Heaven's Gate exploit still defiled ten years later to deliver RATs and stealers

News by Robert Abel

A HawkEye Reborn keylogger, Remcos remote access trojan (RAT), and various other cryptocurrency mining trojan campaigns are using the age-old "Heaven's Gate" technique to avoid antivirus detection

Threat actors were spotted using a decade-old antivirus evasion technique in at least three malware distribution campaigns. 

A HawkEye Reborn keylogger, Remcos remote access trojan (RAT), and various other cryptocurrency mining trojan campaigns are using the "Heaven’s Gate" technique to avoid antivirus detection, Cisco Talos researchers said in a blog post on 1 July.

The technique is a trick that allows 32-bit malware running on 64-bit systems to hide API calls by switching to a 64-bit environment.
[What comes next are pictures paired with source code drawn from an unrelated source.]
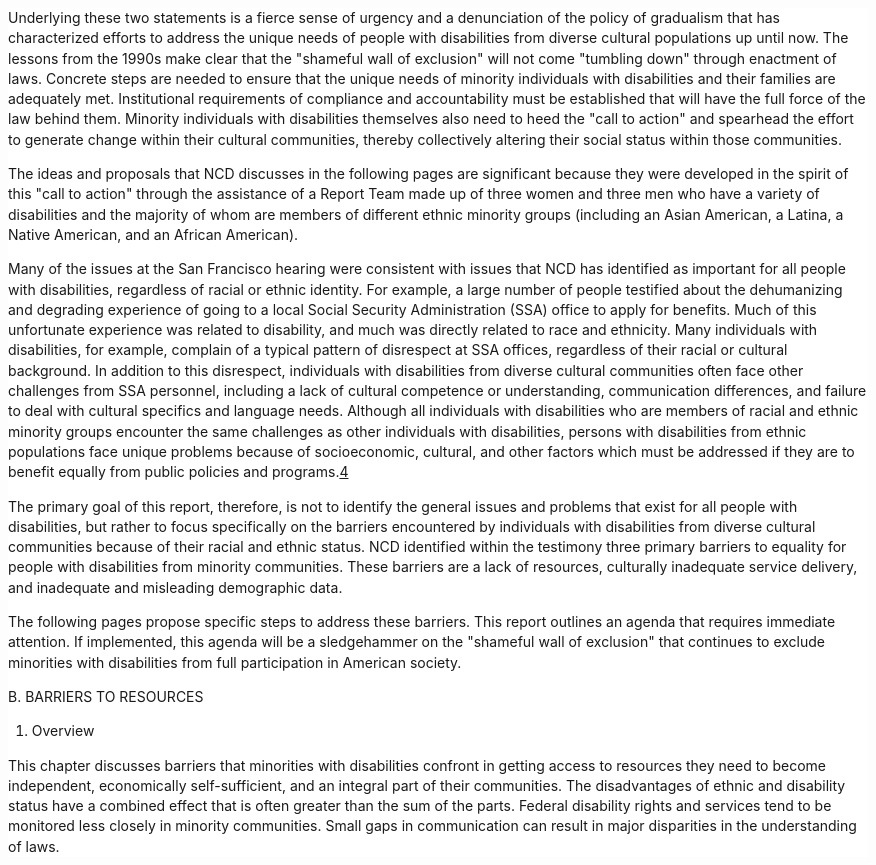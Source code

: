 Underlying these two statements is a fierce sense of urgency and a denunciation of the policy of gradualism that has characterized efforts to address the unique needs of people with disabilities from diverse cultural populations up until now. The lessons from the 1990s make clear that the "shameful wall of exclusion" will not come "tumbling down" through enactment of laws. Concrete steps are needed to ensure that the unique needs of minority individuals with disabilities and their families are adequately met. Institutional requirements of compliance and accountability must be established that will have the full force of the law behind them. Minority individuals with disabilities themselves also need to heed the "call to action" and spearhead the effort to generate change within their cultural communities, thereby collectively altering their social status within those communities.

The ideas and proposals that NCD discusses in the following pages are significant because they were developed in the spirit of this "call to action" through the assistance of a Report Team made up of three women and three men who have a variety of disabilities and the majority of whom are members of different ethnic minority groups (including an Asian American, a Latina, a Native American, and an African American).

Many of the issues at the San Francisco hearing were consistent with issues that NCD has identified as important for all people with disabilities, regardless of racial or ethnic identity. For example, a large number of people testified about the dehumanizing and degrading experience of going to a local Social Security Administration (SSA) office to apply for benefits. Much of this unfortunate experience was related to disability, and much was directly related to race and ethnicity. Many individuals with disabilities, for example, complain of a typical pattern of disrespect at SSA offices, regardless of their racial or cultural background. In addition to this disrespect, individuals with disabilities from diverse cultural communities often face other challenges from SSA personnel, including a lack of cultural competence or understanding, communication differences, and failure to deal with cultural specifics and language needs. Although all individuals with disabilities who are members of racial and ethnic minority groups encounter the same challenges as other individuals with disabilities, persons with disabilities from ethnic populations face unique problems because of socioeconomic, cultural, and other factors which must be addressed if they are to benefit equally from public policies and programs.[4](https://web.archive.org/web/20150323230116/https://ncd.gov/publications/1999/Dec11999#foot4)

The primary goal of this report, therefore, is not to identify the general issues and problems that exist for all people with disabilities, but rather to focus specifically on the barriers encountered by individuals with disabilities from diverse cultural communities because of their racial and ethnic status. NCD identified within the testimony three primary barriers to equality for people with disabilities from minority communities. These barriers are a lack of resources, culturally inadequate service delivery, and inadequate and misleading demographic data.

The following pages propose specific steps to address these barriers. This report outlines an agenda that requires immediate attention. If implemented, this agenda will be a sledgehammer on the "shameful wall of exclusion" that continues to exclude minorities with disabilities from full participation in American society.

[](<>)B. BARRIERS TO RESOURCES

1. Overview

This chapter discusses barriers that minorities with disabilities confront in getting access to resources they need to become independent, economically self-sufficient, and an integral part of their communities. The disadvantages of ethnic and disability status have a combined effect that is often greater than the sum of the parts. Federal disability rights and services tend to be monitored less closely in minority communities. Small gaps in communication can result in major disparities in the understanding of laws.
The malware is packed, comes with its own obfuscation, is never written to the disk, and is always hidden inside the loader making it difficult for antivirus systems to detect. 
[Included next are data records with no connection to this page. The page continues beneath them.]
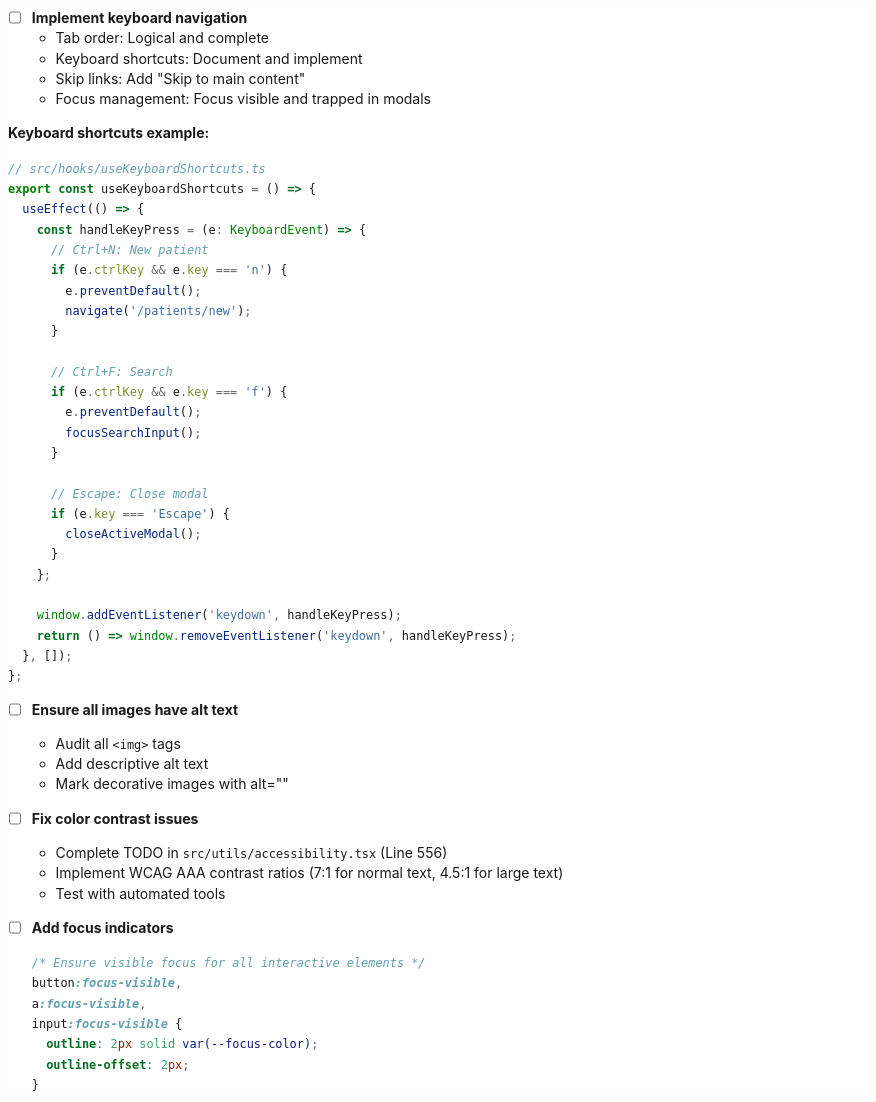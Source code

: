 - [ ] **Implement keyboard navigation**
  - Tab order: Logical and complete
  - Keyboard shortcuts: Document and implement
  - Skip links: Add "Skip to main content"
  - Focus management: Focus visible and trapped in modals

**Keyboard shortcuts example:**
```typescript
// src/hooks/useKeyboardShortcuts.ts
export const useKeyboardShortcuts = () => {
  useEffect(() => {
    const handleKeyPress = (e: KeyboardEvent) => {
      // Ctrl+N: New patient
      if (e.ctrlKey && e.key === 'n') {
        e.preventDefault();
        navigate('/patients/new');
      }

      // Ctrl+F: Search
      if (e.ctrlKey && e.key === 'f') {
        e.preventDefault();
        focusSearchInput();
      }

      // Escape: Close modal
      if (e.key === 'Escape') {
        closeActiveModal();
      }
    };

    window.addEventListener('keydown', handleKeyPress);
    return () => window.removeEventListener('keydown', handleKeyPress);
  }, []);
};
```

- [ ] **Ensure all images have alt text**
  - Audit all `<img>` tags
  - Add descriptive alt text
  - Mark decorative images with alt=""

- [ ] **Fix color contrast issues**
  - Complete TODO in `src/utils/accessibility.tsx` (Line 556)
  - Implement WCAG AAA contrast ratios (7:1 for normal text, 4.5:1 for large text)
  - Test with automated tools

- [ ] **Add focus indicators**
  ```css
  /* Ensure visible focus for all interactive elements */
  button:focus-visible,
  a:focus-visible,
  input:focus-visible {
    outline: 2px solid var(--focus-color);
    outline-offset: 2px;
  }
  ```
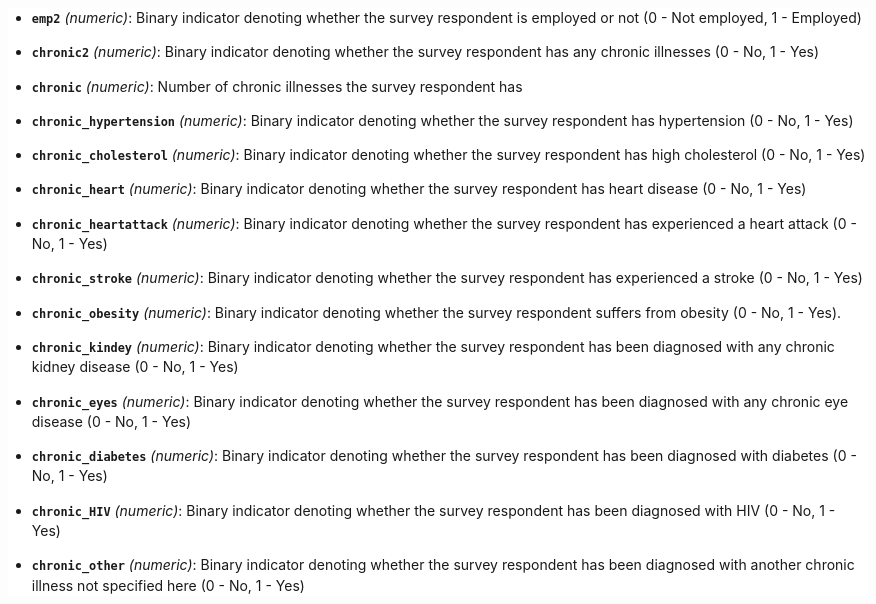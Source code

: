 - **`emp2`** *(numeric)*: Binary indicator denoting whether the survey respondent
  is employed or not (0 - Not employed,
  1 - Employed)

- **`chronic2`** *(numeric)*: Binary indicator denoting whether the survey respondent
  has any chronic illnesses (0 - No,
  1 - Yes)

- **`chronic`** *(numeric)*: Number of chronic illnesses the survey respondent has

- **`chronic_hypertension`** *(numeric)*: Binary indicator denoting whether the survey respondent
  has hypertension (0 - No,
  1 - Yes)

- **`chronic_cholesterol`** *(numeric)*: Binary indicator denoting whether the survey respondent
  has high cholesterol (0 - No,
  1 - Yes)

- **`chronic_heart`** *(numeric)*: Binary indicator denoting whether the survey respondent
  has heart disease (0 - No,
  1 - Yes)

- **`chronic_heartattack`** *(numeric)*: Binary indicator denoting whether the survey respondent
  has experienced a heart attack (0 - No,
  1 - Yes)

- **`chronic_stroke`** *(numeric)*: Binary indicator denoting whether the survey respondent
  has experienced a stroke (0 - No,
  1 - Yes)

- **`chronic_obesity`** *(numeric)*: Binary indicator denoting whether the survey respondent
  suffers from obesity (0 - No,
  1 - Yes).

- **`chronic_kindey`** *(numeric)*: Binary indicator denoting whether the survey respondent
  has been diagnosed with any chronic kidney disease
  (0 - No,
  1 - Yes)

- **`chronic_eyes`** *(numeric)*: Binary indicator denoting whether the survey respondent
  has been diagnosed with any chronic eye disease
  (0 - No,
  1 - Yes)

- **`chronic_diabetes`** *(numeric)*: Binary indicator denoting whether the survey respondent
  has been diagnosed with diabetes (0 - No,
  1 - Yes)

- **`chronic_HIV`** *(numeric)*: Binary indicator denoting whether the survey respondent
  has been diagnosed with HIV (0 - No,
  1 - Yes)

- **`chronic_other`** *(numeric)*: Binary indicator denoting whether the survey respondent
  has been diagnosed with another chronic illness not specified
  here (0 - No,
  1 - Yes)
In all of the recent campaigns, researchers observed the malware infection process starting with the threat actor sending emails to victims disguised as invoices, banking statements and other financial-related topics.

The malicious emails typically contain Microsoft Excel spreadsheets or Microsoft Word documents that leverage the CVE-2017-11882 vulnerability affecting Microsoft Equation Editor, and when opened act as malware downloaders. 

The Heaven’s Gate exploit was first considered an advanced technique but slowly made its way into several rootkits and later spread to the Phenom trojan, Pony infostealer, and the Vawtrack (NeverQuest), Scylex, Nymaim, Ursnif (Gozi), and TrickBot banking trojans.

"Heaven’s Gate can be quickly integrated across large portions of the threat landscape," researchers said in the blog. "In many cases, the cybercriminals leveraging these kits lack the expertise to implement this type of functionality natively, but can instead leverage available loaders to achieve the same goal."

Use of the attack method was curtailed after Microsoft rolled out the Control Flow Guard in Windows 10 which effectively prevented the code jump from WOW64 32-bit execution to the native 64-bit code execution space.

Despite the move, some threat actors are still using the technique to target legacy systems and the like as attacks were spotted before this most recent report as early as last year when it was abused by cryptocurrency miners and the Emotet trojan.